Based on these two principles, I guess the following code should correctly load the 13B model:

def get_blip_model(device='cuda', dtype=torch.bfloat16, use_multi_gpus=True):
    model, vis_processors, txt_processors = load_model_and_preprocess(
                    name='blip2_vicuna_instruct',
                    model_type='vicuna13b',
                    is_eval=True,
                )
    model.to(dtype)
    if use_multi_gpus:
        device_map = infer_auto_device_map(model, max_memory={0: "13GiB", 1: "14GiB"}, no_split_module_classes=['LlamaDecoderLayer', 'VisionTransformer'])
        device_map['llm_model.lm_head'] = device_map['llm_proj'] = device_map['llm_model.model.embed_tokens']
        print(device_map)
        model = dispatch_model(model, device_map=device_map)
        torch.cuda.empty_cache()
    else:
        model.to('cuda:0')
    model.eval()
    if torch.__version__ >= "2" and sys.platform != "win32":
        model = torch.compile(model)
    return model, (txt_processors, vis_processors)

saffie91 commented 1 year ago

I have managed to load the model using this code @pyogher but I am getting this error now when I try to run the model.generate: RuntimeError: Expected all tensors to be on the same device, but found at least two devices, cuda:1 and cuda:0! (when checking argument for argument tensors in method wrapper_CUDA_cat) Is it possible some other modules need to be not split? Or does it have something to do with the input?

petermcc0807 commented 1 year ago

@saffie91 I'm in the same boat as you.

Back to a previous comment of mine, I've tried all the code changes suggested and tried a range of different device_map configurations. Although I've managed to load the Vicuna 13B model across GPUs, inference fails every time with errors (i.e. "Expected all tensors to be on the same device, but found at least two devices, cuda:1 and cuda:0!"). And I've been trying to run this on an AWS g4dn.12xlarge instance (4 GPUs, 64GB in total).

InstructBLIP is now available over at Hugging Face. Although I can get the 13B model to perform inference, it's CPU only - so, it's sloooow. When I try the GPU route, inference fails with the same old errors.

Interestingly, LLaVA (a similar multimodal which uses Vicuna 13B) works fine across multiple GPUs.

pyogher commented 1 year ago

@saffie91 Hi!

There shouldn't be any other modules that cannot be split. I suggest adding BertLMHeadModel (Qformer) as additional modules that cannot be split. You can also print your device_map for us to take a look.

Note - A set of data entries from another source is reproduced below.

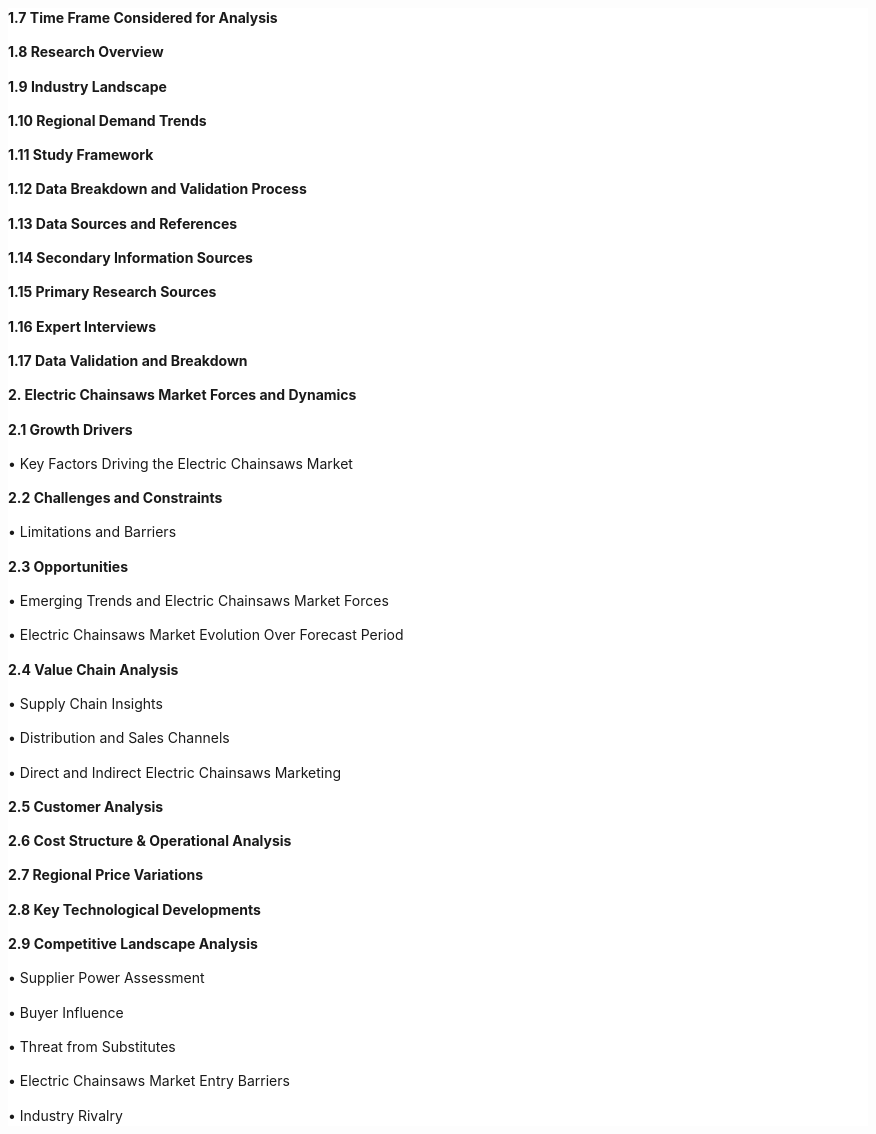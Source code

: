 <strong>1.7 Time Frame Considered for Analysis</strong>

<strong>1.8 Research Overview</strong>

<strong>1.9 Industry Landscape</strong>

<strong>1.10 Regional Demand Trends</strong>

<strong>1.11 Study Framework</strong>

<strong>1.12 Data Breakdown and Validation Process</strong>

<strong>1.13 Data Sources and References</strong>

<strong>1.14 Secondary Information Sources</strong>

<strong>1.15 Primary Research Sources</strong>

<strong>1.16 Expert Interviews</strong>

<strong>1.17 Data Validation and Breakdown</strong>

<strong>2. Electric Chainsaws Market Forces and Dynamics</strong>

<strong>2.1 Growth Drivers</strong>

• Key Factors Driving the Electric Chainsaws Market

<strong>2.2 Challenges and Constraints</strong>

• Limitations and Barriers

<strong>2.3 Opportunities</strong>

• Emerging Trends and Electric Chainsaws Market Forces

• Electric Chainsaws Market Evolution Over Forecast Period

<strong>2.4 Value Chain Analysis</strong>

• Supply Chain Insights

• Distribution and Sales Channels

• Direct and Indirect Electric Chainsaws Marketing

<strong>2.5 Customer Analysis</strong>

<strong>2.6 Cost Structure & Operational Analysis</strong>

<strong>2.7 Regional Price Variations</strong>

<strong>2.8 Key Technological Developments</strong>

<strong>2.9 Competitive Landscape Analysis</strong>

• Supplier Power Assessment

• Buyer Influence

• Threat from Substitutes

• Electric Chainsaws Market Entry Barriers

• Industry Rivalry
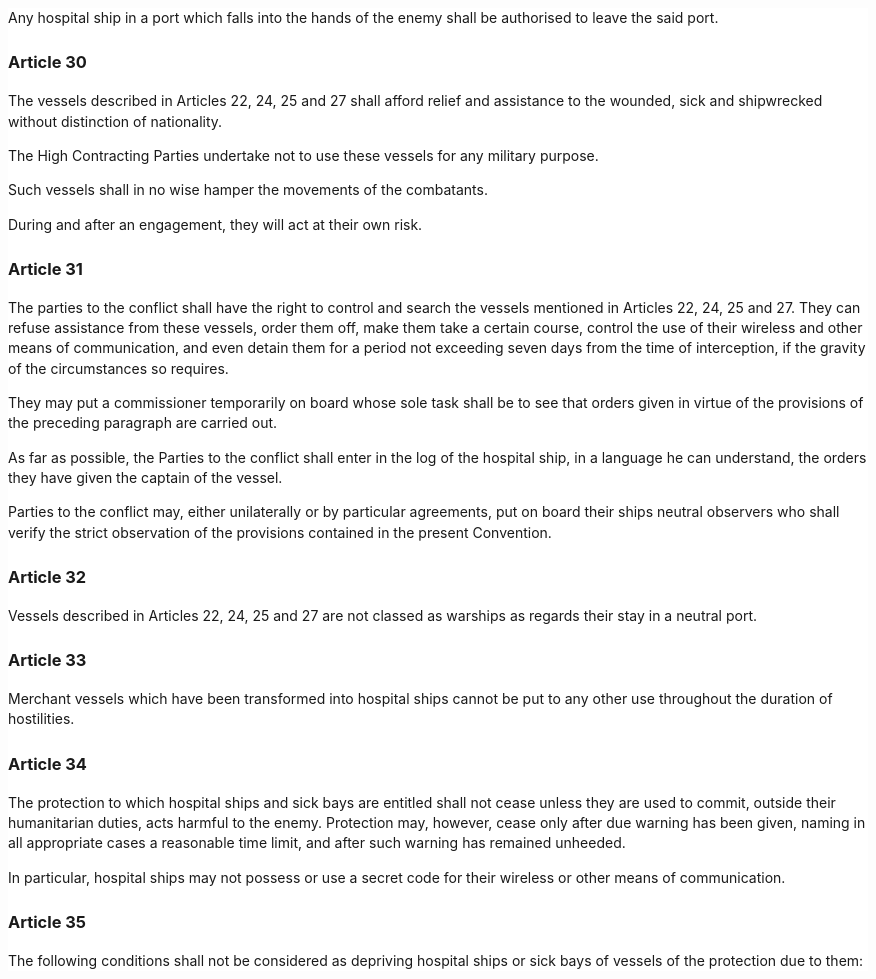 Any hospital ship in a port which falls into the hands of the enemy shall be authorised to leave the said port.

### Article 30

The vessels described in Articles 22, 24, 25 and 27 shall afford relief and assistance to the wounded, sick and shipwrecked without distinction of nationality.

The High Contracting Parties undertake not to use these vessels for any military purpose.

Such vessels shall in no wise hamper the movements of the combatants.

During and after an engagement, they will act at their own risk.

### Article 31

The parties to the conflict shall have the right to control and search the vessels mentioned in Articles 22, 24, 25 and 27\. They can refuse assistance from these vessels, order them off, make them take a certain course, control the use of their wireless and other means of communication, and even detain them for a period not exceeding seven days from the time of interception, if the gravity of the circumstances so requires.

They may put a commissioner temporarily on board whose sole task shall be to see that orders given in virtue of the provisions of the preceding paragraph are carried out.

As far as possible, the Parties to the conflict shall enter in the log of the hospital ship, in a language he can understand, the orders they have given the captain of the vessel.

Parties to the conflict may, either unilaterally or by particular agreements, put on board their ships neutral observers who shall verify the strict observation of the provisions contained in the present Convention.

### Article 32

Vessels described in Articles 22, 24, 25 and 27 are not classed as warships as regards their stay in a neutral port.

### Article 33

Merchant vessels which have been transformed into hospital ships cannot be put to any other use throughout the duration of hostilities.

### Article 34

The protection to which hospital ships and sick bays are entitled shall not cease unless they are used to commit, outside their humanitarian duties, acts harmful to the enemy. Protection may, however, cease only after due warning has been given, naming in all appropriate cases a reasonable time limit, and after such warning has remained unheeded.

In particular, hospital ships may not possess or use a secret code for their wireless or other means of communication.

### Article 35

The following conditions shall not be considered as depriving hospital ships or sick bays of vessels of the protection due to them:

saffie91 commented 1 year ago

@pyogher Hi! Thanks for getting back to me so quickly!

I did add BertLMHeadModel as well and the results are the same.

I am using the g5.12x on aws, with 4 A10G's.

this is my device map:

{'query_tokens': 1, 'visual_encoder': 1, 'ln_vision': 1, 'Qformer': 1, 'llm_model.model.embed_tokens': 1, 'llm_model.model.layers.0': 1, 'llm_model.model.layers.1': 1, 'llm_model.model.layers.2': 1, 'llm_model.model.layers.3': 1, 'llm_model.model.layers.4': 1, 'llm_model.model.layers.5': 1, 'llm_model.model.layers.6': 1, 'llm_model.model.layers.7': 1, 'llm_model.model.layers.8': 1, 'llm_model.model.layers.9': 1, 'llm_model.model.layers.10': 1, 'llm_model.model.layers.11': 2, 'llm_model.model.layers.12': 2, 'llm_model.model.layers.13': 2, 'llm_model.model.layers.14': 2, 'llm_model.model.layers.15': 2, 'llm_model.model.layers.16': 2, 'llm_model.model.layers.17': 2, 'llm_model.model.layers.18': 2, 'llm_model.model.layers.19': 2, 'llm_model.model.layers.20': 2, 'llm_model.model.layers.21': 2, 'llm_model.model.layers.22': 2, 'llm_model.model.layers.23': 2, 'llm_model.model.layers.24': 2, 'llm_model.model.layers.25': 2, 'llm_model.model.layers.26': 2, 'llm_model.model.layers.27': 3, 'llm_model.model.layers.28': 3, 'llm_model.model.layers.29': 3, 'llm_model.model.layers.30': 3, 'llm_model.model.layers.31': 3, 'llm_model.model.layers.32': 3, 'llm_model.model.layers.33': 3, 'llm_model.model.layers.34': 3, 'llm_model.model.layers.35': 3, 'llm_model.model.layers.36': 3, 'llm_model.model.layers.37': 3, 'llm_model.model.layers.38': 3, 'llm_model.model.layers.39': 3, 'llm_model.model.norm': 3, 'llm_model.lm_head': 1, 'llm_proj': 1}

pyogher commented 1 year ago

@saffie91 Hi!

I'm not sure, but I noticed that your 'llm_model.model.norm' is on GPU cuda:3. I suggest setting device_map['llm_model.lm_head'], device_map['llm_proj'], device_map['llm_model.model.norm'], and device_map['llm_model.model.embed_tokens'] to the same device. Additionally, please ensure that your input data is also on cuda:1.

If you still encounter this issue, I suggest modifying the source code based on the error. Generally, a simple modification to make the tensor causing the error on the same device may fix this bug.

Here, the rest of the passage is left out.